The skin and nervous system are critical barriers and targets for microbial infection. This guide summarizes the major microbial diseases affecting these systems, including bacterial, viral, fungal, protozoan, and prion-related conditions, with emphasis on pathogenesis, diagnosis, and prevention.

Skin: Structure and Function

Functions of the Skin

  • Prevents excessive water loss

  • Regulates temperature

  • Involved in sensory phenomena

  • Barrier against microbial invaders

  • Composed of two main layers:

    • Dermis

    • Epidermis

Skin Microbiota

Normal Microbiota

  • Harmless microbes present on the skin; cannot be completely removed by cleaning.

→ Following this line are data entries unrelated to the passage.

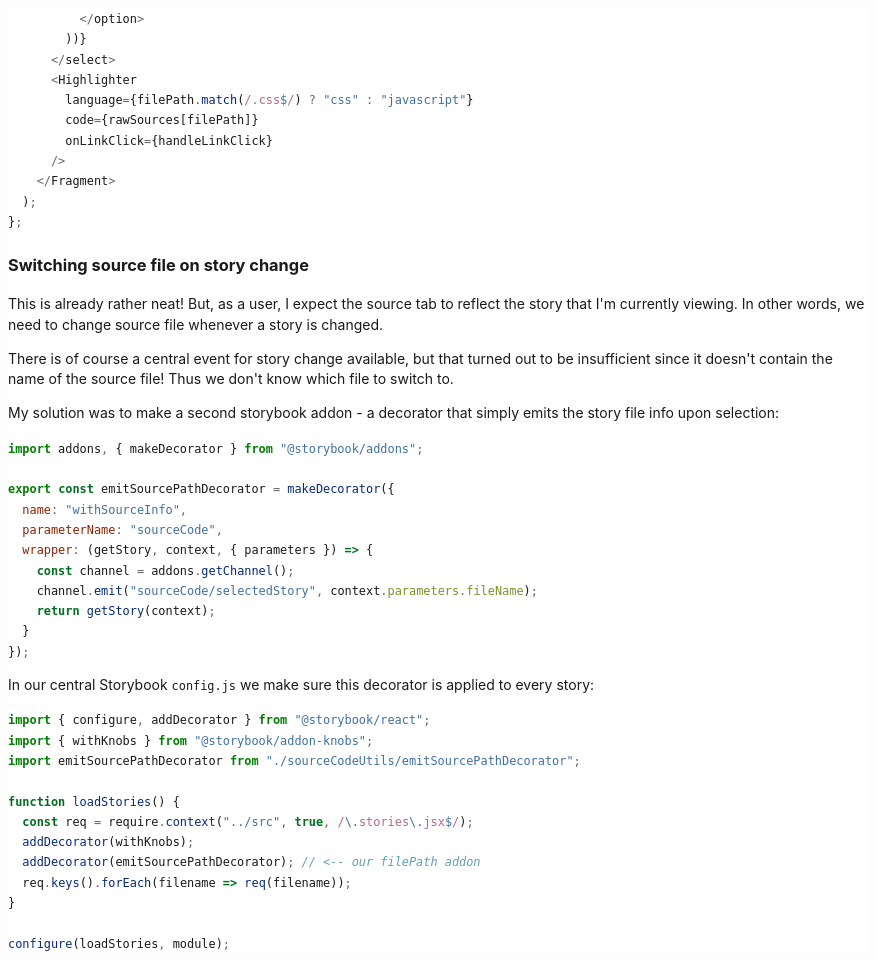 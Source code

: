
 ```javascript
          </option>
        ))}
      </select>
      <Highlighter
        language={filePath.match(/.css$/) ? "css" : "javascript"}
        code={rawSources[filePath]}
        onLinkClick={handleLinkClick}
      />
    </Fragment>
  );
};
```

### Switching source file on story change

This is already rather neat! But, as a user, I expect the source tab to reflect the story that I'm currently viewing. In other words, we need to change source file whenever a story is changed.

There is of course a central event for story change available, but that turned out to be insufficient since it doesn't contain the name of the source file! Thus we don't know which file to switch to.

My solution was to make a second storybook addon - a decorator that simply emits the story file info upon selection:

```javascript
import addons, { makeDecorator } from "@storybook/addons";

export const emitSourcePathDecorator = makeDecorator({
  name: "withSourceInfo",
  parameterName: "sourceCode",
  wrapper: (getStory, context, { parameters }) => {
    const channel = addons.getChannel();
    channel.emit("sourceCode/selectedStory", context.parameters.fileName);
    return getStory(context);
  }
});
```

In our central Storybook `config.js` we make sure this decorator is applied to every story:

```javascript
import { configure, addDecorator } from "@storybook/react";
import { withKnobs } from "@storybook/addon-knobs";
import emitSourcePathDecorator from "./sourceCodeUtils/emitSourcePathDecorator";

function loadStories() {
  const req = require.context("../src", true, /\.stories\.jsx$/);
  addDecorator(withKnobs);
  addDecorator(emitSourcePathDecorator); // <-- our filePath addon
  req.keys().forEach(filename => req(filename));
}

configure(loadStories, module);
```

  • Compete with pathogens and secrete chemicals that kill pathogens.

  • Includes Malassezia (yeast), Staphylococcus, Micrococcus, and diphtheroids (bacteria).

  • Protects from skin infections but can cause disease if penetrating the epidermis or if immune system is suppressed.

Bacterial Diseases of the Skin

Staphylococcal Infections

  • Staphylococcus is the most common skin pathogen.

  • Facultative anaerobic, Gram-positive bacteria; tolerant of salt and desiccation.

  • Two main species: Staphylococcus epidermidis and Staphylococcus aureus.

Virulence Factors Comparison

Virulence Factor

S. aureus

S. epidermidis

Enzymes

Coagulase, Hyaluronidase, Staphylokinase

None

Toxins

Exfoliative, Toxic shock, Enterotoxins

None

Other

Protein A, Capsule

Capsule

Staphylococcus aureus

  • Can clot blood; diagnosed by this ability.

  • Treated with penicillin alternatives; MRSA strains are resistant to many antibiotics.

  • Hospital-acquired infections are a major concern due to antibiotic resistance.

Acne

  • Commonly caused by Propionibacterium acnes / Cutibacterium acnes.

  • Gram-positive, rod-shaped diphtheroids; part of normal skin microbiota.

  • Begins in adolescence but can occur later in life.

Stages of Acne Development

  • Normal skin: Sebum protects and is discharged onto skin surface.

  • Whitehead: Pore swells from blocked sebum and bacteria.

  • Blackhead: Dead and dying bacteria block pore.

  • Furuncle: Severe inflammation from tissue destruction.

Rocky Mountain Spotted Fever

  • Transmitted via bite of infected tick (Rickettsia rickettsii).

  • Non-itchy spotted rash on trunk and appendages.

  • Pathogen avoids digestion in host cell, invades immune system.

  • Treated with antimicrobials; prevented by tick repellents and avoiding tick-infested areas.

Viral Diseases of the Skin

Poxviruses

  • Include smallpox, orf (sheep), cowpox, monkeypox.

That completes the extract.